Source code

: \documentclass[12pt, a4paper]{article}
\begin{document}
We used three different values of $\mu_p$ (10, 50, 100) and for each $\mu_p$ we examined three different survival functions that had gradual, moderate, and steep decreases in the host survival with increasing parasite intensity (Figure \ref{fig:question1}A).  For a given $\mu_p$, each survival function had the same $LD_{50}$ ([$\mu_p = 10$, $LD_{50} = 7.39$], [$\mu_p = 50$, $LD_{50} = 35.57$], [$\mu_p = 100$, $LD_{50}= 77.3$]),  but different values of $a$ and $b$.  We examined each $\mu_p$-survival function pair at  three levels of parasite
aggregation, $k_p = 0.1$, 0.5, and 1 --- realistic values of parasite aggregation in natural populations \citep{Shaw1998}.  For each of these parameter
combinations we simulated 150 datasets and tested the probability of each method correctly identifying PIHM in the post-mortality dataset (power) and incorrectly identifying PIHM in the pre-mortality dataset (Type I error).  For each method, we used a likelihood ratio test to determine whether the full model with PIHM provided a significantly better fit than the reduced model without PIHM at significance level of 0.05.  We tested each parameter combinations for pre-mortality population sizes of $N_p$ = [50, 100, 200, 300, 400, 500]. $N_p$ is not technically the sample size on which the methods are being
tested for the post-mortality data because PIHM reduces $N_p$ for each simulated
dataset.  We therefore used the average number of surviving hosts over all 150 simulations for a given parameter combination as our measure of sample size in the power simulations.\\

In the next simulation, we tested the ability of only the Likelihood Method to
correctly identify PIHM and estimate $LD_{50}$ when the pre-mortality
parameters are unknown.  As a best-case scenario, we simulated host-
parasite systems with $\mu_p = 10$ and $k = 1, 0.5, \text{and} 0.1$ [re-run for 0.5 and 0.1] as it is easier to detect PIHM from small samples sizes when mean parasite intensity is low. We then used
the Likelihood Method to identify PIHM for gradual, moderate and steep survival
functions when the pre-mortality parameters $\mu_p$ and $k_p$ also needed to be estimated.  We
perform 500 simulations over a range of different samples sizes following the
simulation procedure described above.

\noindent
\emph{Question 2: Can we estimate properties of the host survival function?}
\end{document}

■ Task brief
Give back the entries above exactly as they are, from their first line through the line that contains "aggregation, $k_p = 0.1$, 0.5, and", both included, with nothing else.

■ Answer to the exercise
Source code

: \documentclass[12pt, a4paper]{article}
\begin{document}
We used three different values of $\mu_p$ (10, 50, 100) and for each $\mu_p$ we examined three different survival functions that had gradual, moderate, and steep decreases in the host survival with increasing parasite intensity (Figure \ref{fig:question1}A).  For a given $\mu_p$, each survival function had the same $LD_{50}$ ([$\mu_p = 10$, $LD_{50} = 7.39$], [$\mu_p = 50$, $LD_{50} = 35.57$], [$\mu_p = 100$, $LD_{50}= 77.3$]),  but different values of $a$ and $b$.  We examined each $\mu_p$-survival function pair at  three levels of parasite
aggregation, $k_p = 0.1$, 0.5, and 1 --- realistic values of parasite aggregation in natural populations \citep{Shaw1998}.  For each of these parameter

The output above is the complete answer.